**Aim of the task:**
Although the records include pictures, print only the rest, exactly as written.
::::::::::
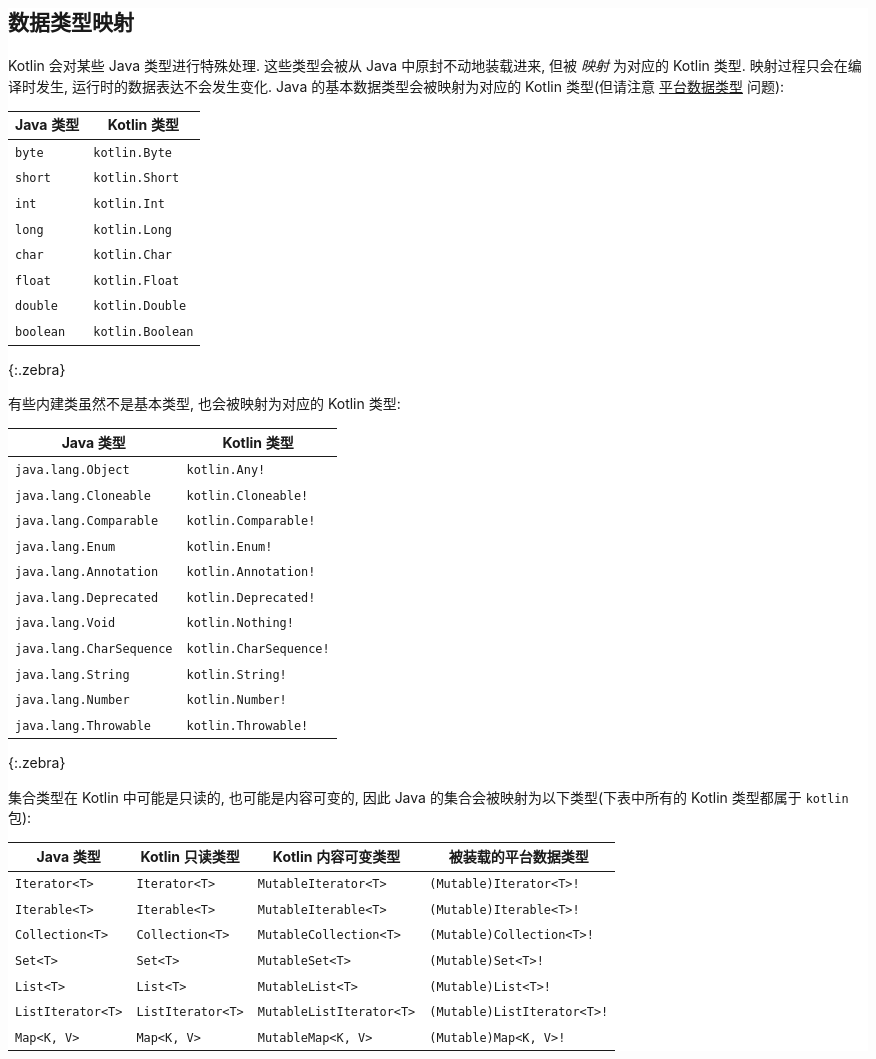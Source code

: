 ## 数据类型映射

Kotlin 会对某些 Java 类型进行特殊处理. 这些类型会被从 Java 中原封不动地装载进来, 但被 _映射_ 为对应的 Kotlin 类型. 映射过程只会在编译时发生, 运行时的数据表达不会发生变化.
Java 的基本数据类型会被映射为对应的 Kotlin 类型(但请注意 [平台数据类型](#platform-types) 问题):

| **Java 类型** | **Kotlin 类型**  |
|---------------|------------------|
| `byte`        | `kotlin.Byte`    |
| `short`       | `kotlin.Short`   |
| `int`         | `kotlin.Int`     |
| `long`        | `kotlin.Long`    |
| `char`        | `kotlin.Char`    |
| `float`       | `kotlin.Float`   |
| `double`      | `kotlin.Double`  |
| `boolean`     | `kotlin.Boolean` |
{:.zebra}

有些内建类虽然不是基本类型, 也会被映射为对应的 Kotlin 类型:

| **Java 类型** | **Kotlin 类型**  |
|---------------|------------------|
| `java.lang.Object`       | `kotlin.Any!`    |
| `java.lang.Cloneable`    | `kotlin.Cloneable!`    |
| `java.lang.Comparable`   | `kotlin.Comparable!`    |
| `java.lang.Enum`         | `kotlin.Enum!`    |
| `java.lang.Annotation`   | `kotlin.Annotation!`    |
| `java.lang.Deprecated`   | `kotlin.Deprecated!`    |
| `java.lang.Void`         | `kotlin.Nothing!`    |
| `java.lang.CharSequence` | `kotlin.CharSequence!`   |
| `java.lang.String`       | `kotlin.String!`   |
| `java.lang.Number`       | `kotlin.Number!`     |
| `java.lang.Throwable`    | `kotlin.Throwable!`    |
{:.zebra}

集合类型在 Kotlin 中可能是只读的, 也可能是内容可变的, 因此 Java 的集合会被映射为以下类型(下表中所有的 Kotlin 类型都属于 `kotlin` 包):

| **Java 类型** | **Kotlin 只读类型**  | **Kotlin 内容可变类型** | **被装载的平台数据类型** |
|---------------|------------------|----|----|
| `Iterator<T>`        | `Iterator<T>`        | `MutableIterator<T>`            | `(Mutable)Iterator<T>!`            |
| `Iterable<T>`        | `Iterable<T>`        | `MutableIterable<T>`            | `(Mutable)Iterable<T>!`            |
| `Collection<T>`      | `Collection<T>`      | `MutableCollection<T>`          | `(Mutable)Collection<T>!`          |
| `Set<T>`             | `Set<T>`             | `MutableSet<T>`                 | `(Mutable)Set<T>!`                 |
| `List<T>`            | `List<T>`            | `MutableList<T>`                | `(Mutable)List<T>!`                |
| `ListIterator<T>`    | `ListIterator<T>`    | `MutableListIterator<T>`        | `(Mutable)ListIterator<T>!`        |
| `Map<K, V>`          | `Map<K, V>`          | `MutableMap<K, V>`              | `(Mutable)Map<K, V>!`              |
::::::::::
**Response:**
Source code

: ## 数据类型映射

Kotlin 会对某些 Java 类型进行特殊处理. 这些类型会被从 Java 中原封不动地装载进来, 但被 _映射_ 为对应的 Kotlin 类型. 映射过程只会在编译时发生, 运行时的数据表达不会发生变化.
Java 的基本数据类型会被映射为对应的 Kotlin 类型(但请注意 [平台数据类型](#platform-types) 问题):

| **Java 类型** | **Kotlin 类型**  |
|---------------|------------------|
| `byte`        | `kotlin.Byte`    |
| `short`       | `kotlin.Short`   |
| `int`         | `kotlin.Int`     |
| `long`        | `kotlin.Long`    |
| `char`        | `kotlin.Char`    |
| `float`       | `kotlin.Float`   |
| `double`      | `kotlin.Double`  |
| `boolean`     | `kotlin.Boolean` |
{:.zebra}

有些内建类虽然不是基本类型, 也会被映射为对应的 Kotlin 类型:

| **Java 类型** | **Kotlin 类型**  |
|---------------|------------------|
| `java.lang.Object`       | `kotlin.Any!`    |
| `java.lang.Cloneable`    | `kotlin.Cloneable!`    |
| `java.lang.Comparable`   | `kotlin.Comparable!`    |
| `java.lang.Enum`         | `kotlin.Enum!`    |
| `java.lang.Annotation`   | `kotlin.Annotation!`    |
| `java.lang.Deprecated`   | `kotlin.Deprecated!`    |
| `java.lang.Void`         | `kotlin.Nothing!`    |
| `java.lang.CharSequence` | `kotlin.CharSequence!`   |
| `java.lang.String`       | `kotlin.String!`   |
| `java.lang.Number`       | `kotlin.Number!`     |
| `java.lang.Throwable`    | `kotlin.Throwable!`    |
{:.zebra}

集合类型在 Kotlin 中可能是只读的, 也可能是内容可变的, 因此 Java 的集合会被映射为以下类型(下表中所有的 Kotlin 类型都属于 `kotlin` 包):

| **Java 类型** | **Kotlin 只读类型**  | **Kotlin 内容可变类型** | **被装载的平台数据类型** |
|---------------|------------------|----|----|
| `Iterator<T>`        | `Iterator<T>`        | `MutableIterator<T>`            | `(Mutable)Iterator<T>!`            |
| `Iterable<T>`        | `Iterable<T>`        | `MutableIterable<T>`            | `(Mutable)Iterable<T>!`            |
| `Collection<T>`      | `Collection<T>`      | `MutableCollection<T>`          | `(Mutable)Collection<T>!`          |
| `Set<T>`             | `Set<T>`             | `MutableSet<T>`                 | `(Mutable)Set<T>!`                 |
| `List<T>`            | `List<T>`            | `MutableList<T>`                | `(Mutable)List<T>!`                |
| `ListIterator<T>`    | `ListIterator<T>`    | `MutableListIterator<T>`        | `(Mutable)ListIterator<T>!`        |
| `Map<K, V>`          | `Map<K, V>`          | `MutableMap<K, V>`              | `(Mutable)Map<K, V>!`              |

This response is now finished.